WORK ITEM.
Skip the pictures and return every entry exactly as written.

DATASET.

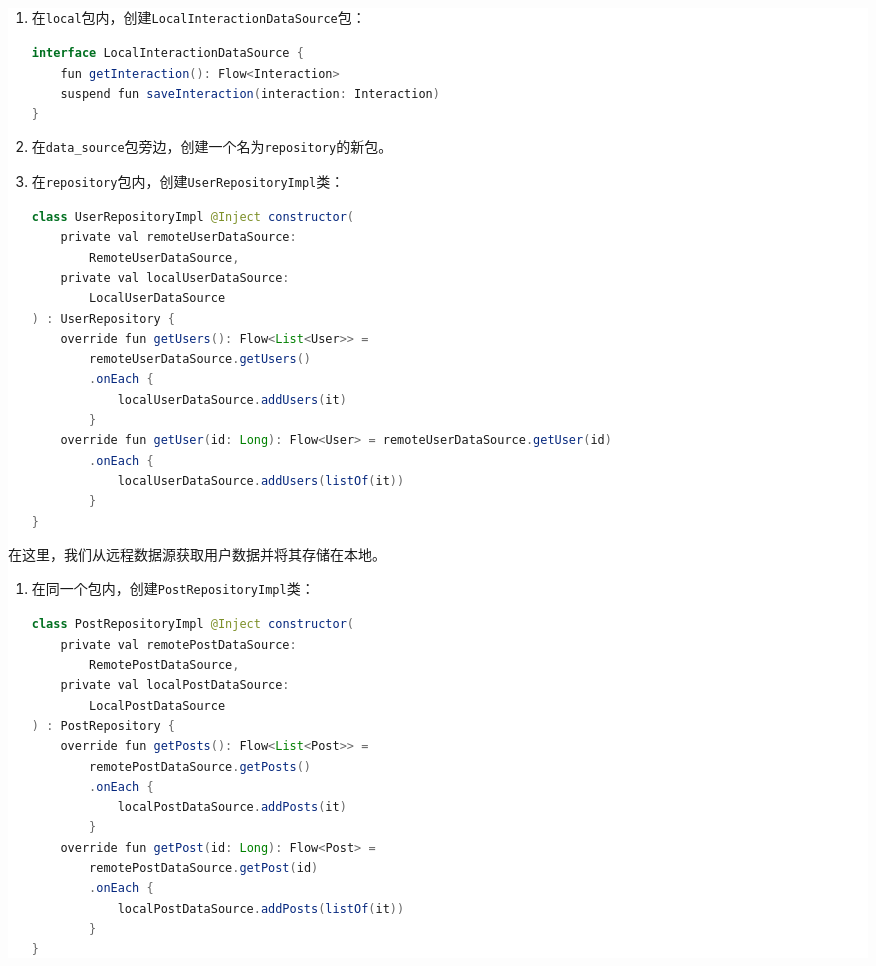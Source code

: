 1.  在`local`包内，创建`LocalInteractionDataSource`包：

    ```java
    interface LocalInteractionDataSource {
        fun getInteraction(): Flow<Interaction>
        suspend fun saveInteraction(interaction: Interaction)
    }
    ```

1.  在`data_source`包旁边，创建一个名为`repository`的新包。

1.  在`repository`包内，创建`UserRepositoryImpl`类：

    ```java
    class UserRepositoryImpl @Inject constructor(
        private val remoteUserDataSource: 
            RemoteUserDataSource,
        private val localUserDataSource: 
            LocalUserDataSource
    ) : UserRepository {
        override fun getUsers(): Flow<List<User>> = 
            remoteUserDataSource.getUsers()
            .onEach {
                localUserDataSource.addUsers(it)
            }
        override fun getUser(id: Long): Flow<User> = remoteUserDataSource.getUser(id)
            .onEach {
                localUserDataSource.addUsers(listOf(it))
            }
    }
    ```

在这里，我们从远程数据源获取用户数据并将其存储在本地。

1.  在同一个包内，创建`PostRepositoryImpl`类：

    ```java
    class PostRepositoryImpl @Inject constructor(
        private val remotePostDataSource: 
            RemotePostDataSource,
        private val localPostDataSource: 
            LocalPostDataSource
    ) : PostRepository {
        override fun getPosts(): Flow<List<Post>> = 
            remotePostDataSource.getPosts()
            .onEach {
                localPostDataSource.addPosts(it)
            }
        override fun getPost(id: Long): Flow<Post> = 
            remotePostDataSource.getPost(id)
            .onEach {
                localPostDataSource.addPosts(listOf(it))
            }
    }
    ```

TASK RESULT.
Source code

: 1.  在`local`包内，创建`LocalInteractionDataSource`包：

    ```java
    interface LocalInteractionDataSource {
        fun getInteraction(): Flow<Interaction>
        suspend fun saveInteraction(interaction: Interaction)
    }
    ```

1.  在`data_source`包旁边，创建一个名为`repository`的新包。

1.  在`repository`包内，创建`UserRepositoryImpl`类：

    ```java
    class UserRepositoryImpl @Inject constructor(
        private val remoteUserDataSource: 
            RemoteUserDataSource,
        private val localUserDataSource: 
            LocalUserDataSource
    ) : UserRepository {
        override fun getUsers(): Flow<List<User>> = 
            remoteUserDataSource.getUsers()
            .onEach {
                localUserDataSource.addUsers(it)
            }
        override fun getUser(id: Long): Flow<User> = remoteUserDataSource.getUser(id)
            .onEach {
                localUserDataSource.addUsers(listOf(it))
            }
    }
    ```

在这里，我们从远程数据源获取用户数据并将其存储在本地。

1.  在同一个包内，创建`PostRepositoryImpl`类：

    ```java
    class PostRepositoryImpl @Inject constructor(
        private val remotePostDataSource: 
            RemotePostDataSource,
        private val localPostDataSource: 
            LocalPostDataSource
    ) : PostRepository {
        override fun getPosts(): Flow<List<Post>> = 
            remotePostDataSource.getPosts()
            .onEach {
                localPostDataSource.addPosts(it)
            }
        override fun getPost(id: Long): Flow<Post> = 
            remotePostDataSource.getPost(id)
            .onEach {
                localPostDataSource.addPosts(listOf(it))
            }
    }
    ```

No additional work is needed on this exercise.